И она рассказала мне историю, от которой меня бросило в холод.
Однажды вечером ее кредитор выходил из ресторана. Он был с сыном, мальчиком девятнадцати лет. Оба чуть выпили, самую малость. Автомобиль был припаркован на противоположной стороне улицы. Как только кредитор сошел с тротуара, из-за поворота вылетела машина и сбила насмерть – но не его, а сына. Машина остановилась и водитель вышел. Кредитор набросился на водителя, повалил его на асфальт и стал бить ногами. Но из машины вышли еще двое. Все они были слегка пьяны. В результате завязалась жестокая драка. Кредитора забили насмерть, а трое виновников получили телесные повреждения средней тяжести. Теперь просто некому отдавать долг.
– И я здесь не при чем, – сказала она. – Вали отсюда.
– Осталось последнее, – возразил я. – Дай мне ручку, бумагу и конверт.
– Это обязательно?
– Хуже. Это дело жизни и смерти.
Она распорядилась по телефону. Пока искали конверт, мы успели поговорить о жизни и выпить кофе, от которого я совсем отвык. Потом я написал несколько слов, вложил листок в конверт и протянул Элизе.
– Ты убедилась в моей силе? – спросил я.
– Да, – протянула она выжидательно.
– Вполне?
– Вполне, вполне. Что дальше?
– Дальше все очень просто. Пять пятьсот, конечно, небольшие деньги. Из-за них не убивают. Но ты меня не предупреждала, не стращала, не заставляла поклясться, что я никому не расскажу – или как там у вас делается? А ведь если я расскажу кому-нибудь обо всем, расскажу, почему машина сбила мальчика, расскажу, кто это все затеял, то тебе не жить. Даже если я сам не захочу рассказывать, меня могут найти или я могу проговориться, случайно похвастаться не тому человеку. Ты не можешь меня отпустить. Ты и не собиралась меня отпускать.
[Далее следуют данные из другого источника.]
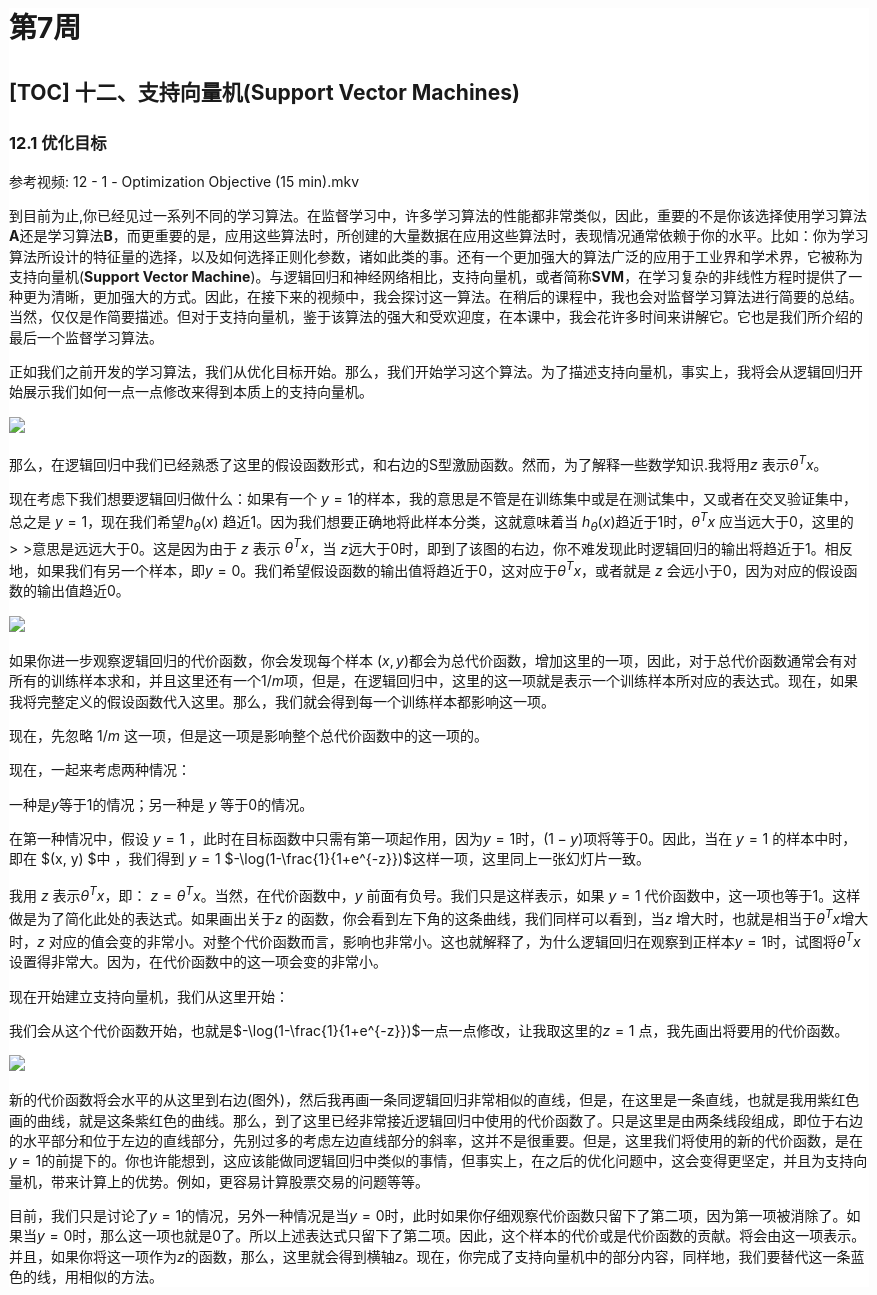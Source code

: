 

第7周
=====
[TOC]
十二、支持向量机(Support Vector Machines)
-----------------------------------------

### 12.1 优化目标

参考视频: 12 - 1 - Optimization Objective (15 min).mkv

到目前为止,你已经见过一系列不同的学习算法。在监督学习中，许多学习算法的性能都非常类似，因此，重要的不是你该选择使用学习算法**A**还是学习算法**B**，而更重要的是，应用这些算法时，所创建的大量数据在应用这些算法时，表现情况通常依赖于你的水平。比如：你为学习算法所设计的特征量的选择，以及如何选择正则化参数，诸如此类的事。还有一个更加强大的算法广泛的应用于工业界和学术界，它被称为支持向量机(**Support Vector Machine**)。与逻辑回归和神经网络相比，支持向量机，或者简称**SVM**，在学习复杂的非线性方程时提供了一种更为清晰，更加强大的方式。因此，在接下来的视频中，我会探讨这一算法。在稍后的课程中，我也会对监督学习算法进行简要的总结。当然，仅仅是作简要描述。但对于支持向量机，鉴于该算法的强大和受欢迎度，在本课中，我会花许多时间来讲解它。它也是我们所介绍的最后一个监督学习算法。

正如我们之前开发的学习算法，我们从优化目标开始。那么，我们开始学习这个算法。为了描述支持向量机，事实上，我将会从逻辑回归开始展示我们如何一点一点修改来得到本质上的支持向量机。

![](https://xingqiu-tuchuang-1256524210.cos.ap-shanghai.myqcloud.com/8919/yank-note-picgo-3d12b07f13a976e916d0c707fd03153c.png)

那么，在逻辑回归中我们已经熟悉了这里的假设函数形式，和右边的S型激励函数。然而，为了解释一些数学知识.我将用$z$ 表示$\theta^Tx$。

现在考虑下我们想要逻辑回归做什么：如果有一个 $y=1$的样本，我的意思是不管是在训练集中或是在测试集中，又或者在交叉验证集中，总之是 $y=1$，现在我们希望${{h}_{\theta }}\left( x \right)$ 趋近1。因为我们想要正确地将此样本分类，这就意味着当 ${{h}_{\theta }}\left( x \right)$趋近于1时，$\theta^Tx$ 应当远大于0，这里的$>>$意思是远远大于0。这是因为由于 $z$ 表示 $\theta^Tx$，当 $z$远大于0时，即到了该图的右边，你不难发现此时逻辑回归的输出将趋近于1。相反地，如果我们有另一个样本，即$y=0$。我们希望假设函数的输出值将趋近于0，这对应于$\theta^Tx$，或者就是 $z$ 会远小于0，因为对应的假设函数的输出值趋近0。

![](https://xingqiu-tuchuang-1256524210.cos.ap-shanghai.myqcloud.com/8919/yank-note-picgo-66facb7fa8eddc3a860e420588c981d5.png)

如果你进一步观察逻辑回归的代价函数，你会发现每个样本 $(x,y)$都会为总代价函数，增加这里的一项，因此，对于总代价函数通常会有对所有的训练样本求和，并且这里还有一个$1/m$项，但是，在逻辑回归中，这里的这一项就是表示一个训练样本所对应的表达式。现在，如果我将完整定义的假设函数代入这里。那么，我们就会得到每一个训练样本都影响这一项。

现在，先忽略 $1/m$ 这一项，但是这一项是影响整个总代价函数中的这一项的。

现在，一起来考虑两种情况：

一种是$y$等于1的情况；另一种是 $y$ 等于0的情况。

在第一种情况中，假设 $y=1$ ，此时在目标函数中只需有第一项起作用，因为$y=1$时，$(1-y)$项将等于0。因此，当在 $y=1$ 的样本中时，即在 $(x, y) $中 ，我们得到 $y=1$ $-\log(1-\frac{1}{1+e^{-z}})​$这样一项，这里同上一张幻灯片一致。

我用 $z$ 表示$\theta^Tx$，即： $z= \theta^Tx$。当然，在代价函数中，$y$ 前面有负号。我们只是这样表示，如果 $y=1$ 代价函数中，这一项也等于1。这样做是为了简化此处的表达式。如果画出关于$z$ 的函数，你会看到左下角的这条曲线，我们同样可以看到，当$z$ 增大时，也就是相当于$\theta^Tx$增大时，$z$ 对应的值会变的非常小。对整个代价函数而言，影响也非常小。这也就解释了，为什么逻辑回归在观察到正样本$y=1$时，试图将$\theta^Tx$设置得非常大。因为，在代价函数中的这一项会变的非常小。

现在开始建立支持向量机，我们从这里开始：

我们会从这个代价函数开始，也就是$-\log(1-\frac{1}{1+e^{-z}})$一点一点修改，让我取这里的$z=1$ 点，我先画出将要用的代价函数。

![](https://xingqiu-tuchuang-1256524210.cos.ap-shanghai.myqcloud.com/8919/yank-note-picgo-b4b43ee98bff9f5e73d841af1fa316bf.png)

新的代价函数将会水平的从这里到右边(图外)，然后我再画一条同逻辑回归非常相似的直线，但是，在这里是一条直线，也就是我用紫红色画的曲线，就是这条紫红色的曲线。那么，到了这里已经非常接近逻辑回归中使用的代价函数了。只是这里是由两条线段组成，即位于右边的水平部分和位于左边的直线部分，先别过多的考虑左边直线部分的斜率，这并不是很重要。但是，这里我们将使用的新的代价函数，是在$y=1$的前提下的。你也许能想到，这应该能做同逻辑回归中类似的事情，但事实上，在之后的优化问题中，这会变得更坚定，并且为支持向量机，带来计算上的优势。例如，更容易计算股票交易的问题等等。

目前，我们只是讨论了$y=1$的情况，另外一种情况是当$y=0$时，此时如果你仔细观察代价函数只留下了第二项，因为第一项被消除了。如果当$y=0$时，那么这一项也就是0了。所以上述表达式只留下了第二项。因此，这个样本的代价或是代价函数的贡献。将会由这一项表示。并且，如果你将这一项作为$z$的函数，那么，这里就会得到横轴$z$。现在，你完成了支持向量机中的部分内容，同样地，我们要替代这一条蓝色的线，用相似的方法。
Она оказалась сообразительна. Она думала всего пару секунд. Затем медленно вынула листок из конверта, продолжая смотреть мне прямо в глаза. Опустила глаза. Прочла.
– Что значит: «заклинание абсолютной силы»? – спросила в полголоса, деловым тоном.
– Такое, которое будет работать и после смерти заклинателя, то есть, после моей.
– Ага. Но я не поняла последнюю строчку. Можно попроще?
– Проще говоря, ты умрешь, если причинишь мне зло. Умрешь, даже если меня не будет, даже если ты сожжешь этот листок, даже если тебя будут охранять сто человек. Ты просто подавишься рыбной костью или смертельно заболеешь. Или утонешь в пруду, например.